A short walk through the program

Click on download on the left side and run the program, either with webstart or directly by downloading the .jar-file.

When run for the first time, it will ask for some plugins to be downloaded from the website. Select Plantcare, Transfac and AlignACE and wait until the program has finished downloading them. You can add additional plugins at any time by clicking Algorithm - Download Algorithms.

We have put two files on this webserver: some sequences in fasta-format and some features for them in GFF-format. Right-click on the two links and save the files somewhere on your harddisk. (Webstart users simply click here to open both the program and the sample files automatically from your browser).

Click File - Open Fasta and open the first file. You can see the sequences now, aligned vertically. Click on File - Open GFF to open the sample features. They are added above every sequence, in different colors. Notice that every sequence has two lines of color-coded features. We will call one line of features in the following a track.

Screenshot of the sample features

Try clicking on a feature. You will see that in the top window, on the left, properties of this feature are shown. They indicate...

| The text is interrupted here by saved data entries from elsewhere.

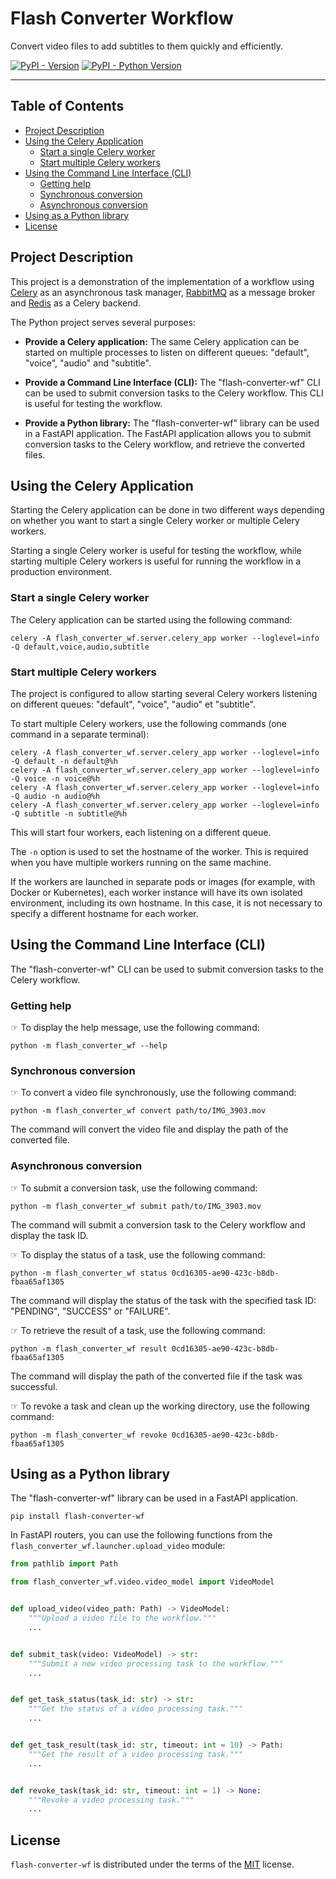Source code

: # Flash Converter Workflow

Convert video files to add subtitles to them quickly and efficiently.

[![PyPI - Version](https://img.shields.io/pypi/v/flash-converter-wf.svg)](https://pypi.org/project/flash-converter-wf)
[![PyPI - Python Version](https://img.shields.io/pypi/pyversions/flash-converter-wf.svg)](https://pypi.org/project/flash-converter-wf)

-----

## Table of Contents

- [Project Description](#project-description)
- [Using the Celery Application](#using-the-celery-application)
    - [Start a single Celery worker](#start-a-single-celery-worker)
    - [Start multiple Celery workers](#start-multiple-celery-workers)
- [Using the Command Line Interface (CLI)](#using-the-command-line-interface-cli)
    - [Getting help](#getting-help)
    - [Synchronous conversion](#synchronous-conversion)
    - [Asynchronous conversion](#asynchronous-conversion)
- [Using as a Python library](#using-as-a-python-library)
- [License](#license)

## Project Description

This project is a demonstration of the implementation of a workflow using [Celery][celery] as an
asynchronous task manager, [RabbitMQ][rabbitmq] as a message broker and [Redis][redis] as a Celery backend.

The Python project serves several purposes:

- **Provide a Celery application:**
  The same Celery application can be started on multiple processes to listen on different queues:
  "default", "voice", "audio" and "subtitle".

- **Provide a Command Line Interface (CLI):**
  The "flash-converter-wf" CLI can be used to submit conversion tasks to the Celery workflow.
  This CLI is useful for testing the workflow.

- **Provide a Python library:**
  The "flash-converter-wf" library can be used in a FastAPI application.
  The FastAPI application allows you to submit conversion tasks to the Celery workflow,
  and retrieve the converted files.

[celery]: http://www.celeryproject.org/

[rabbitmq]: https://www.rabbitmq.com/

[redis]: https://redis.io/

## Using the Celery Application

Starting the Celery application can be done in two different ways depending on whether you
want to start a single Celery worker or multiple Celery workers.

Starting a single Celery worker is useful for testing the workflow, while starting multiple
Celery workers is useful for running the workflow in a production environment.

### Start a single Celery worker

The Celery application can be started using the following command:

```shell
celery -A flash_converter_wf.server.celery_app worker --loglevel=info -Q default,voice,audio,subtitle
```

### Start multiple Celery workers

The project is configured to allow starting several Celery workers listening on different queues:
"default", "voice", "audio" et "subtitle".

To start multiple Celery workers, use the following commands (one command in a separate terminal):

```shell
celery -A flash_converter_wf.server.celery_app worker --loglevel=info -Q default -n default@%h
celery -A flash_converter_wf.server.celery_app worker --loglevel=info -Q voice -n voice@%h
celery -A flash_converter_wf.server.celery_app worker --loglevel=info -Q audio -n audio@%h
celery -A flash_converter_wf.server.celery_app worker --loglevel=info -Q subtitle -n subtitle@%h
```

This will start four workers, each listening on a different queue.

The ``-n`` option is used to set the hostname of the worker.
This is required when you have multiple workers running on the same machine.

If the workers are launched in separate pods or images (for example, with Docker or Kubernetes),
each worker instance will have its own isolated environment, including its own hostname.
In this case, it is not necessary to specify a different hostname for each worker.

## Using the Command Line Interface (CLI)

The "flash-converter-wf" CLI can be used to submit conversion tasks to the Celery workflow.

### Getting help

☞ To display the help message, use the following command:

```shell
python -m flash_converter_wf --help
```

### Synchronous conversion

☞ To convert a video file synchronously, use the following command:

```shell
python -m flash_converter_wf convert path/to/IMG_3903.mov
```

The command will convert the video file and display the path of the converted file.

### Asynchronous conversion

☞ To submit a conversion task, use the following command:

```shell
python -m flash_converter_wf submit path/to/IMG_3903.mov
```

The command will submit a conversion task to the Celery workflow and display the task ID.

☞ To display the status of a task, use the following command:

```shell
python -m flash_converter_wf status 0cd16305-ae90-423c-b8db-fbaa65af1305
```

The command will display the status of the task with the specified task ID: "PENDING", "SUCCESS" or "FAILURE".

☞ To retrieve the result of a task, use the following command:

```shell
python -m flash_converter_wf result 0cd16305-ae90-423c-b8db-fbaa65af1305
```

The command will display the path of the converted file if the task was successful.

☞ To revoke a task and clean up the working directory, use the following command:

```shell
python -m flash_converter_wf revoke 0cd16305-ae90-423c-b8db-fbaa65af1305
```

## Using as a Python library

The "flash-converter-wf" library can be used in a FastAPI application.

```shell
pip install flash-converter-wf
```

In FastAPI routers, you can use the following functions from the `flash_converter_wf.launcher.upload_video` module:

```python
from pathlib import Path

from flash_converter_wf.video.video_model import VideoModel


def upload_video(video_path: Path) -> VideoModel:
    """Upload a video file to the workflow."""
    ...


def submit_task(video: VideoModel) -> str:
    """Submit a new video processing task to the workflow."""
    ...


def get_task_status(task_id: str) -> str:
    """Get the status of a video processing task."""
    ...


def get_task_result(task_id: str, timeout: int = 10) -> Path:
    """Get the result of a video processing task."""
    ...


def revoke_task(task_id: str, timeout: int = 1) -> None:
    """Revoke a video processing task."""
    ...
```

## License

`flash-converter-wf` is distributed under the terms of the [MIT](https://spdx.org/licenses/MIT.html) license.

1. The conkrete sub-sequence that this feature is covering

2. The source of this feature, i.e. the program or website that generated it

3. The name of the sequence this feature is located on (our sample sequences sometimes only have a simple number as a name)

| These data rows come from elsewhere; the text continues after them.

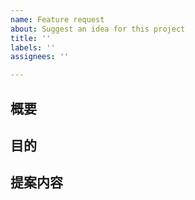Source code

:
 ```yaml
---
name: Feature request
about: Suggest an idea for this project
title: ''
labels: ''
assignees: ''

---
```


## 概要

## 目的

## 提案内容
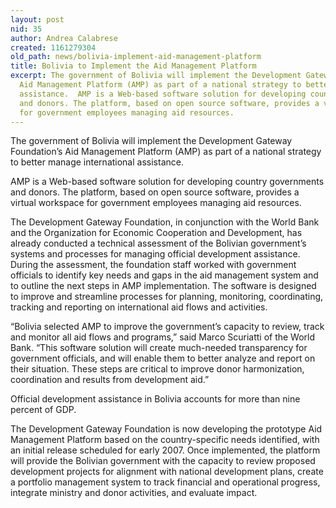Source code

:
 ```yaml
---
layout: post
nid: 35
author: Andrea Calabrese
created: 1161279304
old_path: news/bolivia-implement-aid-management-platform
title: Bolivia to Implement the Aid Management Platform
excerpt: The government of Bolivia will implement the Development Gateway Foundation’s
  Aid Management Platform (AMP) as part of a national strategy to better manage international
  assistance.  AMP is a Web-based software solution for developing country governments
  and donors. The platform, based on open source software, provides a virtual workspace
  for government employees managing aid resources.
---
```


The government of Bolivia will implement the Development Gateway Foundation’s Aid Management Platform (AMP) as part of a national strategy to better manage international assistance.

AMP is a Web-based software solution for developing country governments and donors. The platform, based on open source software, provides a virtual workspace for government employees managing aid resources.

The Development Gateway Foundation, in conjunction with the World Bank and the Organization for Economic Cooperation and Development, has already conducted a technical assessment of the Bolivian government’s systems and processes for managing official development assistance. During the assessment, the foundation staff worked with government officials to identify key needs and gaps in the aid management system and to outline the next steps in AMP implementation. The software is designed to improve and streamline processes for planning, monitoring, coordinating, tracking and reporting on international aid flows and activities.

“Bolivia selected AMP to improve the government’s capacity to review, track and monitor all aid flows and programs,” said Marco Scuriatti of the World Bank. “This software solution will create much-needed transparency for government officials, and will enable them to better analyze and report on their situation. These steps are critical to improve donor harmonization, coordination and results from development aid.”

Official development assistance in Bolivia accounts for more than nine percent of GDP.

The Development Gateway Foundation is now developing the prototype Aid Management Platform based on the country-specific needs identified, with an initial release scheduled for early 2007. Once implemented, the platform will provide the Bolivian government with the capacity to review proposed development projects for alignment with national development plans, create a portfolio management system to track financial and operational progress, integrate ministry and donor activities, and evaluate impact.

4. A score, something the source-program attributed to this feature to indicate how well it corresponds to some model.

5. The strand the feature is located on

6. The position, given in numbers, on the sequence

7. And some optional data like the ProfileID (for motif discovery programs, all feature that belong to the same motif should share the same ProfileID. It they have one, a motif logo is calculated and displayed on the right side). If a program generates more than one score, they are also listed, prefixed by ProfileScore_ and then any identifier (AlignACE, for example, that we used for the sample file, generates scores that are called MAP, so the property is named ProfileScore_MAP).

Whenever you click on a feature, all the other, aligned features that share the same ProfileID will be highlighted in yellow. You can use the Zoom-function from the toolbar to see all highlighted features.

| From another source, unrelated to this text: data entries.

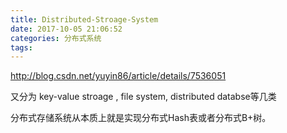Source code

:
 ```yaml
---
title: Distributed-Stroage-System
date: 2017-10-05 21:06:52
categories: 分布式系统
tags:
---
```


http://blog.csdn.net/yuyin86/article/details/7536051

又分为 key-value stroage , file system, distributed databse等几类

分布式存储系统从本质上就是实现分布式Hash表或者分布式B+树。
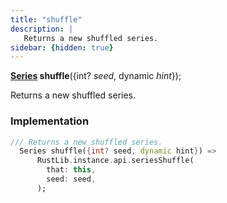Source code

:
 ```yaml
---
title: "shuffle"
description: |
   Returns a new shuffled series.
sidebar: {hidden: true}
---
```

<span class="dart-code"><strong>[Series] shuffle</strong>({<span class="nobr">int? <i>seed</i></span>, <span class="nobr">dynamic <i>hint</i></span>});</span>

 Returns a new shuffled series.
### Implementation
```dart
/// Returns a new shuffled series.
  Series shuffle({int? seed, dynamic hint}) =>
      RustLib.instance.api.seriesShuffle(
        that: this,
        seed: seed,
      );
```

[Series]: /reference/classes/series/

If a feature was generated by a motif prediction/discovery program, then you should see a motif logo on the right side. A logo is a visual representation of many aligned features: The higher the letter, the less noise can is found at a position. Therefore, if a logo consists of many small letters, it is not a very good one, and its Information Content (IC) is very low. The maximum value for an Information Content is 2 bits at a given nucleotide position, the score that you can see above the logo is the value averaged over all positions.

Some programs generate a wealth of additional information. PlantCare, in our example, tells you the organism, where this element was found, and some rough classification of its function (see screenshot).

Click on Edit - Delete All Features to remove all features from the sample file. We will create new ones in this step.

Screenshot of the empty sequences

Click on Algorithm - Transfac Match. This will run Transfac's MATCH algorithm on the sequences, just as you also could via the webform at generegulation.com (you need a login to access, if you don't have one yet, you can get them at generegulation.com's register page). Some details about this webpage are displayed; clicking on the underlined links that you see will open your browser with the respective address.

On the next tab, you can supply a handful of parameters, I suggest selecting High-Quality Matrices. Click on Run now. The sequences will be sent via HTTP to the webserver, which will respond with a webpage, which will be parsed and the results displayed as features on the screen. You can explore the results by clicking on them.

The Algorithm-Run Dialog

You can run additional algorithms by selecting them from the menu. Try AlignACE, for instance, which is a motif discovery program, that is run on your own computer (we only supply binaries for Windows and Linux), without any HTTP-transfers involved.

This is something which is not at all completed. You can try View - Motifs but this is very slow (you have to wait very long until the results show up on the screen) and merely lists all motifs across all tracks, sorted by average Information Content. We want to add here a couple features, like direct linking from the motif to the sequence view.

Screenshot of the motif viewer

Then you will need more tools: filtering very common motifs would be nice, just as comparing the tracks against some kind of reference track, to be able to benchmark an algorithm against others (this is halfway finished in the source code). Unfortunately, Jannotatix is still in early beta stage, these functions will take some weeks or months to complete.